Oily fish such as mackeral are a good source of omega-3
Omega-3 fatty acids are back in the health news once again, this time with some solid research indicating that they can, when consumed as part of your regular diet, help protect against Alzheimer’s by lowering levels of a specific protein that’s linked to the disease.
Researchers have found it difficult to assess the effects of diet on beta-amyloid – the peptide amino acid that is associated with Alzheimer’s – in the brain, largely because that would require invasive surgery. So for this study, the researchers checked levels of beta-amyloid in the blood, which would, to some degree, relate to levels in the brain.

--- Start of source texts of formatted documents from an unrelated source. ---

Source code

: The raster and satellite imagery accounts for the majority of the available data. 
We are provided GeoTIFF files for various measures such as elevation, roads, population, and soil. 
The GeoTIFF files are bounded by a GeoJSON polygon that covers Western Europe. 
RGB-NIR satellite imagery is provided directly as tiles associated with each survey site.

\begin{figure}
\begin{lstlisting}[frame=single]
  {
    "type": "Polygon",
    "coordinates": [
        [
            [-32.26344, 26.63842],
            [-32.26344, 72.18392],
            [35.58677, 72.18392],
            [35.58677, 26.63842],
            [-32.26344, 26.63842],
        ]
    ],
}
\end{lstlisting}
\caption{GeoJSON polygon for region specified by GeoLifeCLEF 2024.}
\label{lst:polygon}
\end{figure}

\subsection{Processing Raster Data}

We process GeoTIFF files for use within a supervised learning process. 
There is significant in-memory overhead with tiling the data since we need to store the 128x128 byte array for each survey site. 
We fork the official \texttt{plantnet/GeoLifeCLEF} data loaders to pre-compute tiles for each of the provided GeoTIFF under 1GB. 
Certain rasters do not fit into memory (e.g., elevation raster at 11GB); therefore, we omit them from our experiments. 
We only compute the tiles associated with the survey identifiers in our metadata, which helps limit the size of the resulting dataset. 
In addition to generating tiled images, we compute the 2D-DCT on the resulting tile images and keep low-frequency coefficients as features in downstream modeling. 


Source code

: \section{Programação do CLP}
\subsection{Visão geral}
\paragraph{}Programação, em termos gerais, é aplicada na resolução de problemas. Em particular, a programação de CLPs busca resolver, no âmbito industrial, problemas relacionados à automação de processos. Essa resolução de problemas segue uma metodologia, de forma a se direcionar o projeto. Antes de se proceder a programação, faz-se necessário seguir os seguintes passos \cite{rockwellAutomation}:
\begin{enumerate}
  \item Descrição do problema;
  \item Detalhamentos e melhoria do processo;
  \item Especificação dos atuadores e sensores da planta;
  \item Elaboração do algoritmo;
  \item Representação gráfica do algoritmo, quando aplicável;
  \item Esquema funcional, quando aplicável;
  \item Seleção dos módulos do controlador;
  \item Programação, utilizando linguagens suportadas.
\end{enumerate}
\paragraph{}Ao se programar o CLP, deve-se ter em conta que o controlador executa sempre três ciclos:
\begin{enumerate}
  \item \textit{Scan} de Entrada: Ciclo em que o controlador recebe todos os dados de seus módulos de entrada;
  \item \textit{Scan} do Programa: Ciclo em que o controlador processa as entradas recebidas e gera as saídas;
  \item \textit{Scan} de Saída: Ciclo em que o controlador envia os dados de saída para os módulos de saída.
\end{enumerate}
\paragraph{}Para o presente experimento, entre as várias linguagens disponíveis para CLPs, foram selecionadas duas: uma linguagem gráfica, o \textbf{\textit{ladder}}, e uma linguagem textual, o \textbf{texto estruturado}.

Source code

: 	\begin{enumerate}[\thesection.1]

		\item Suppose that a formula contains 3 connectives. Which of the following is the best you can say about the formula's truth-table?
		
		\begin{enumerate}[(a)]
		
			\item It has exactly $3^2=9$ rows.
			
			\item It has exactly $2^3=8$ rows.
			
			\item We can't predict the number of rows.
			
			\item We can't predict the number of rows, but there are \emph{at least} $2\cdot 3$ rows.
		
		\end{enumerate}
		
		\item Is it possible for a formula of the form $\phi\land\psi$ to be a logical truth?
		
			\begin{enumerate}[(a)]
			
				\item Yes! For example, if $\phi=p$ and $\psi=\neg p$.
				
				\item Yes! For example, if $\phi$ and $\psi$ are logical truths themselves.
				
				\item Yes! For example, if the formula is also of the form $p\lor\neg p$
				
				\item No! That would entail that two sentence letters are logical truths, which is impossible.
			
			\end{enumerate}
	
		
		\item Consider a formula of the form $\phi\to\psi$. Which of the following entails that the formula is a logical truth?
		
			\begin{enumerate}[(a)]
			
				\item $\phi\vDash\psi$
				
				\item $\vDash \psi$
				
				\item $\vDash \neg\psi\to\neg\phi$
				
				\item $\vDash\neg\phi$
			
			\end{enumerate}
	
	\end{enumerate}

They questioned 1,219 people, all over the age of 65 and all free of dementia, about their diet for an average of 1.2 years, then tested their blood for beta-amyloid levels. Once the study participants’ diets had been assessed, the researchers correlated beta-amyloid levels with the intake of various nutrients, including saturated fats, omega-3, omega-6, vitamin E and C and others. The results showed that the more omega-3 fatty acids a person consumed via their diet, the lower their blood beta-amyloid levels. Compared with people who had an average intake of omega-3, those who consumed the equivalent of half a fillet of salmon more per week had 20 to 30% lower beta amyloid levels. This is akin to an extra one gram of omega-3 per day. Other nutrients didn’t seem to have an effect on levels.
Beta amyloid forms deposits or plaques on the brains of Alzheimer’s patients, which is why it is a good indicator of the disease. In a healthy person the amyloid also exists but not at such high levels.
"Oily fish such as salmon, trout, mackerel, sardines, and fresh (not tinned) tuna, are the best omega-3 sources, and we're recommended to eat at least one portion a week," says registered nutritionist Dr Carina Norris. "But if you don't eat fish, you can find lesser, but still good, amounts in flaxseeds, rapeseed and flaxseed oil, and walnuts."